- _Your goal_
Once you reach the line containing "#### [[Republican voters" in the entries below, write out that line and each one after it down to the line containing "[[Reagan]]'s campaigns were", exactly and with nothing added.
********************
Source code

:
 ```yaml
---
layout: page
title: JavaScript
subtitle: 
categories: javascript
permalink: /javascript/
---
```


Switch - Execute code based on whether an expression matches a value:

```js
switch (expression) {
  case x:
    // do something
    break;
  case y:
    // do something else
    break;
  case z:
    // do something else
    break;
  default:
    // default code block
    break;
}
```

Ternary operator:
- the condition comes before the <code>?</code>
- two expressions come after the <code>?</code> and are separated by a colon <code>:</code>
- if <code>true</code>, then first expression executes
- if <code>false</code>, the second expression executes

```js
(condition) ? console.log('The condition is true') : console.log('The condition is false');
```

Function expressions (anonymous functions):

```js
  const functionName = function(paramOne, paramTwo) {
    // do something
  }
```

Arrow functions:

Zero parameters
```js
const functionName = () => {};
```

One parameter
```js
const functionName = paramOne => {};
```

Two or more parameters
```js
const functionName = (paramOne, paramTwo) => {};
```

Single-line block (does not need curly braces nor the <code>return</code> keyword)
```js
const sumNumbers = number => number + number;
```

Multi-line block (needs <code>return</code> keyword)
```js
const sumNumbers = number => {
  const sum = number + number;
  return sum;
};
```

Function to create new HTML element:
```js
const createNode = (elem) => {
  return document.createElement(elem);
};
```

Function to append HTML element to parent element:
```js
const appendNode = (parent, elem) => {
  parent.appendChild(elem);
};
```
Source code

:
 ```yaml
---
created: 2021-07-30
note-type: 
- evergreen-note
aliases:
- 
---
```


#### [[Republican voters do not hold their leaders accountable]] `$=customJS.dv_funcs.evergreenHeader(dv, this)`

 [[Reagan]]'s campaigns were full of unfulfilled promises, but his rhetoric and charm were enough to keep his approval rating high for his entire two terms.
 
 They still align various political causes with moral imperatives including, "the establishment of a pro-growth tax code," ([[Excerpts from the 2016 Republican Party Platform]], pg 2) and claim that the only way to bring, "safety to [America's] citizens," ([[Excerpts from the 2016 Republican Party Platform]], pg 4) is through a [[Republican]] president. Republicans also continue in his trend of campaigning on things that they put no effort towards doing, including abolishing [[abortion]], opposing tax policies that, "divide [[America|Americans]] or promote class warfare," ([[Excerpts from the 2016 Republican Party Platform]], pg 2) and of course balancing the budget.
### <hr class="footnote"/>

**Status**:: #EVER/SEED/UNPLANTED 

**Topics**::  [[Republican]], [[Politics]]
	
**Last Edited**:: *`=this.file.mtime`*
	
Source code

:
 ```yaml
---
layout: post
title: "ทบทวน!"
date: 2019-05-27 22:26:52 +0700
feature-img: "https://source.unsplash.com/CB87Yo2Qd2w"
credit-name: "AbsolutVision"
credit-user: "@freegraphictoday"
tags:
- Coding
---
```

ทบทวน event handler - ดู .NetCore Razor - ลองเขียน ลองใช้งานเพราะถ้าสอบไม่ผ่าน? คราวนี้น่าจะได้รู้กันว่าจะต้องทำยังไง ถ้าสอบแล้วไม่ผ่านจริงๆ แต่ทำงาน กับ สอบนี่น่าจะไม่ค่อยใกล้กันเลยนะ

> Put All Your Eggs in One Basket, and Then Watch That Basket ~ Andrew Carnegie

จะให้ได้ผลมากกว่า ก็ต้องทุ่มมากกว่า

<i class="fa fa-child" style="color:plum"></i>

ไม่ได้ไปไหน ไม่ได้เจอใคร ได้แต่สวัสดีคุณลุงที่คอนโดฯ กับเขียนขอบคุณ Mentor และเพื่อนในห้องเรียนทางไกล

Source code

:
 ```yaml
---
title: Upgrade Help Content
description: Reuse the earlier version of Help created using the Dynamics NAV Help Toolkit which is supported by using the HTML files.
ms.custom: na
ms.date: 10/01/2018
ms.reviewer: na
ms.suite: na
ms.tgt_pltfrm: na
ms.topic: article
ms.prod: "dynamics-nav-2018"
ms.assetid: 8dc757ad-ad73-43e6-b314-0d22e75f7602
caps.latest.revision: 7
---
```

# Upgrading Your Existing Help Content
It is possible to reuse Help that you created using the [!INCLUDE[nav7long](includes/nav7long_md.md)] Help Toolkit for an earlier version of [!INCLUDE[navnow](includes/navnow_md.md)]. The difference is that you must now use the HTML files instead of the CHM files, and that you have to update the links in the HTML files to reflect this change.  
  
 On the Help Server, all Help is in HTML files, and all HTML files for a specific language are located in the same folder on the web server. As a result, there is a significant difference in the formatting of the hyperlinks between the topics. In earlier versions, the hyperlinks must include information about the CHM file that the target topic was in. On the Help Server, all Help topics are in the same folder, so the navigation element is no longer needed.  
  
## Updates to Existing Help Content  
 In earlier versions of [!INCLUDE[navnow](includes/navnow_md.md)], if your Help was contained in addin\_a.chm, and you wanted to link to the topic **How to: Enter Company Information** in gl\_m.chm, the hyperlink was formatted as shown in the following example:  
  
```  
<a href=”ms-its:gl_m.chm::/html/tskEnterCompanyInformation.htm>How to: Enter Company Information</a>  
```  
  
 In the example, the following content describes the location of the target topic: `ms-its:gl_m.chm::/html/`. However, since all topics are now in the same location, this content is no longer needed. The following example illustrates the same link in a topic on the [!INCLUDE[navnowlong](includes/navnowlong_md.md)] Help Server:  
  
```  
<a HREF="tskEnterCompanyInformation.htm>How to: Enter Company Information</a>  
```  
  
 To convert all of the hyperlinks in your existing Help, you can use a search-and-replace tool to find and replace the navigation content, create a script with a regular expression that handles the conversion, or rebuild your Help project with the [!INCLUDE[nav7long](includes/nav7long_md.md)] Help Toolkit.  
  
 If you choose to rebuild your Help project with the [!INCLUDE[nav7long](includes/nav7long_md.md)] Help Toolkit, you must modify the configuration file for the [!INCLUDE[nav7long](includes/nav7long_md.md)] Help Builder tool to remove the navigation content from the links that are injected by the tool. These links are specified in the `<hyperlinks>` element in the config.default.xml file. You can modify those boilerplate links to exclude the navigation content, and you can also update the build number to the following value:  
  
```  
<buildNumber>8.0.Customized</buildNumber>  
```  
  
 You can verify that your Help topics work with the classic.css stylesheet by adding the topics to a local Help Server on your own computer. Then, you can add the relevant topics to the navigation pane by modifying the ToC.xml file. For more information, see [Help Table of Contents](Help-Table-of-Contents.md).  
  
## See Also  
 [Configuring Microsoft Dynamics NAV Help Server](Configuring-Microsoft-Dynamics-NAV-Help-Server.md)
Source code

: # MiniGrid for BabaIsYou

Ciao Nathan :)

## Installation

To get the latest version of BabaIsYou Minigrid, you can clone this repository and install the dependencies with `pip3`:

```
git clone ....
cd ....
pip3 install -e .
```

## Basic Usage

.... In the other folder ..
********************
- _Task result_
#### [[Republican voters do not hold their leaders accountable]] `$=customJS.dv_funcs.evergreenHeader(dv, this)`

 [[Reagan]]'s campaigns were full of unfulfilled promises, but his rhetoric and charm were enough to keep his approval rating high for his entire two terms.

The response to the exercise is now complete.